International Depository Receipts - ADR, GDR, IDR
Questions about American Depository Receipts (ADRs), Global Depository Receipts (GDRs), and Indian Depository Receipts (IDRs) including their features, advantages, disadvantages, and regulatory requirements.
Questions
What is/are the eligibility criteria of foreign issuing company to issue Indian Depository Receipts (IDRs)?
- Preissue paidup capital and free reserves of at least US$ 50 million
- A continuous trading record or history on a stock exchange
- Listed in home country and not been prohibited to issue securities
- All of the above
American depository receipt fee varies from one cent to ___ cents per share depending upon the ADR amount and its timing.
- Four
- Three
- Five
- Ten
GDRs are usually denominated in U.S. dollars.
- True
- False
What are the requirements for investing in IDRs?
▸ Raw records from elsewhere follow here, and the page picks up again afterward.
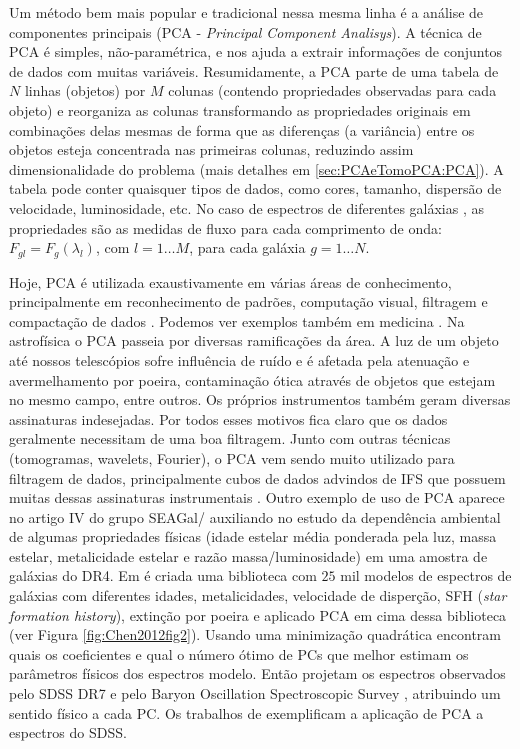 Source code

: Um método bem mais popular e tradicional nessa mesma linha é a análise de componentes principais (PCA - {\em Principal
Component Analisys}). A técnica de PCA é simples, não-paramétrica, e nos ajuda a extrair informações de conjuntos de
dados com muitas variáveis. Resumidamente, a PCA parte de uma tabela de $N$ linhas (objetos) por $M$ colunas (contendo
propriedades observadas para cada objeto) e reorganiza as colunas transformando as propriedades originais em combinações
delas mesmas de forma que as diferenças (a variância) entre os objetos  esteja concentrada nas primeiras colunas,
reduzindo assim dimensionalidade do problema (mais detalhes em \ref{sec:PCAeTomoPCA:PCA}). A tabela pode conter
quaisquer tipos de dados, como cores, tamanho, dispersão de velocidade, luminosidade, etc. No caso de espectros de
diferentes galáxias \citep[e.g., ][]{Francis1992, Sodre1994, Sodre1997}, as propriedades são as medidas de fluxo para
cada comprimento de onda: $F_{gl} = F_g(\lambda_l)$, com $l = 1 \ldots M$, para cada galáxia $g = 1 \ldots N$.

Hoje, PCA é utilizada exaustivamente em várias áreas de conhecimento, principalmente em reconhecimento de padrões,
computação visual, filtragem e compactação de dados \citep{Kamruzzaman2010, Borcea2012}. Podemos ver exemplos também em
medicina \citep{Balakrishnan2013}. Na astrofísica o PCA passeia por diversas ramificações da área. A luz de um objeto
até nossos telescópios sofre influência de ruído e é afetada pela atenuação e avermelhamento por poeira, contaminação
ótica através de objetos que estejam no mesmo campo, entre outros. Os próprios instrumentos também geram diversas
assinaturas indesejadas. Por todos esses motivos fica claro que os dados geralmente necessitam de uma boa filtragem.
Junto com outras técnicas (tomogramas, wavelets, Fourier), o PCA vem sendo muito utilizado para filtragem de dados,
principalmente cubos de dados advindos de IFS que possuem muitas dessas assinaturas instrumentais \citep{Riffel2011}.
Outro exemplo de uso de PCA aparece no artigo IV do grupo SEAGal/\starlight \citep{Mateus2007} auxiliando no estudo da
dependência ambiental de algumas propriedades físicas (idade estelar média ponderada pela luz, massa estelar,
metalicidade estelar e razão massa/luminosidade) em uma amostra de galáxias do \SDSS DR4. Em \citet{Chen2012} é criada
uma biblioteca com $25$ mil modelos de espectros de galáxias com diferentes idades, metalicidades, velocidade de
disperção, SFH ({\em star formation history}), extinção por poeira e aplicado PCA em cima dessa biblioteca (ver Figura
\ref{fig:Chen2012fig2}). Usando uma minimização quadrática encontram quais os coeficientes e qual o número ótimo de PCs
que melhor estimam os parâmetros físicos dos espectros modelo. Então projetam os espectros observados pelo SDSS DR7
\citep{Abazajian2009} e pelo Baryon Oscillation Spectroscopic Survey \citep[BOSS][]{Ahn2012}, atribuindo um sentido
físico a cada PC. Os trabalhos de \citet{Ferreras2006, Wild2006, Rogers1997} exemplificam a aplicação de PCA a espectros
do SDSS.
- IDRs can be purchased by any person who is resident in India as defined under FEMA.
- Minimum application amount in an IDR issue shall be Rs. 20,000.
- Investments by Indian companies in IDRs shall not exceed the investment limits.
- All of the above
Issue of Global Depository Receipt is one of the most popular ways to tap the global equity markets.
- True
- False
Feature(s) of Global Depository Receipts is/are _______.
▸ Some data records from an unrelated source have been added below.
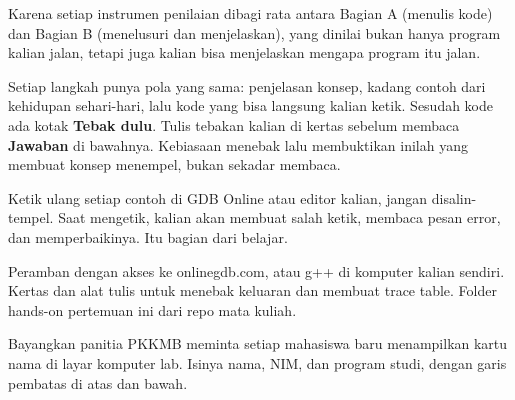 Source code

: \documentclass[a4paper]{article}
\begin{document}
\par\vspace{4pt}\par\vspace{6pt}
Karena setiap instrumen penilaian dibagi rata antara Bagian A (menulis kode) dan Bagian B (menelusuri dan menjelaskan), yang dinilai bukan hanya program kalian jalan, tetapi juga kalian bisa menjelaskan mengapa program itu jalan.

Setiap langkah punya pola yang sama: penjelasan konsep, kadang contoh dari kehidupan sehari-hari, lalu kode yang bisa langsung kalian ketik. Sesudah kode ada kotak \textbf{Tebak dulu}. Tulis tebakan kalian di kertas sebelum membaca \textbf{Jawaban} di bawahnya. Kebiasaan menebak lalu membuktikan inilah yang membuat konsep menempel, bukan sekadar membaca.

\begin{Penting}
Ketik ulang setiap contoh di GDB Online atau editor kalian, jangan disalin-tempel. Saat mengetik, kalian akan membuat salah ketik, membaca pesan error, dan memperbaikinya. Itu bagian dari belajar.
\end{Penting}
Peramban dengan akses ke onlinegdb.com, atau g++ di komputer kalian sendiri. Kertas dan alat tulis untuk menebak keluaran dan membuat trace table. Folder hands-on pertemuan ini dari repo mata kuliah.

Bayangkan panitia PKKMB meminta setiap mahasiswa baru menampilkan kartu nama di layar komputer lab. Isinya nama, NIM, dan program studi, dengan garis pembatas di atas dan bawah.
\end{document}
- GDRs are issued to investors in more than one country.
- GDRs are issued to investors by the depository bank.
- GDR holders are entitled to all corporate benefits available to equity holders.
- All of the above
Identify the advantage(s) of GDRs.
- GDR provides access to foreign capital markets.
- GDR can be freely transferred.
- GDR saves the taxes of an investor.
- All of the above
____ is a foreign currency denominated derivative instrument in the form of depository receipt created outside India and issued to non-resident investors.
- IDR
- SDR
- GDR
- ADR
Which are the intermediaries involved in issuance of IDRs?
- Overseas Custodian Bank
- Domestic Depository
- Merchant Banker registered with SEBI
- All of the above
American Depository Receipt (ADR) is a certified negotiable instrument issued by an American bank suggesting the number of shares of a foreign company that can be traded in U.S. financial markets.
- True
- False
The regulatory body ________ introduced the concept of ADR.
- Securities Exchange Commission (SEC)
- SEBI
- RBI
- Imperial Bank
_____ is/are the disadvantage(s) of Global Depository Receipts.
- Dividends are paid in domestic countrys currency which is subject to volatility in the forex market.
- It is mostly beneficial to High Net-Worth Individual (HNI) investors.
- GDR is one of the expensive sources of finance.
- All of the above
Which is the next step of GDR mechanism, after the overseas depository bank enter into a custodian agreement with the domestic custodian of such company?
- On the instruction of domestic custodian, the overseas depository bank issues shares to foreign investors.
- The domestic custodian holds the equity shares of the company.
- The domestic company enters into an agreement with the overseas depository bank for the purpose of issue of GDR.
- The whole process is carried out under strict guidelines.
Depository bank has right to issue one GDR certificate for _______ shares.
- 2 to 10
- 3 to 5
- 4 to 8
- 5 to 10
GDRs can not be directly issued to foreign investors.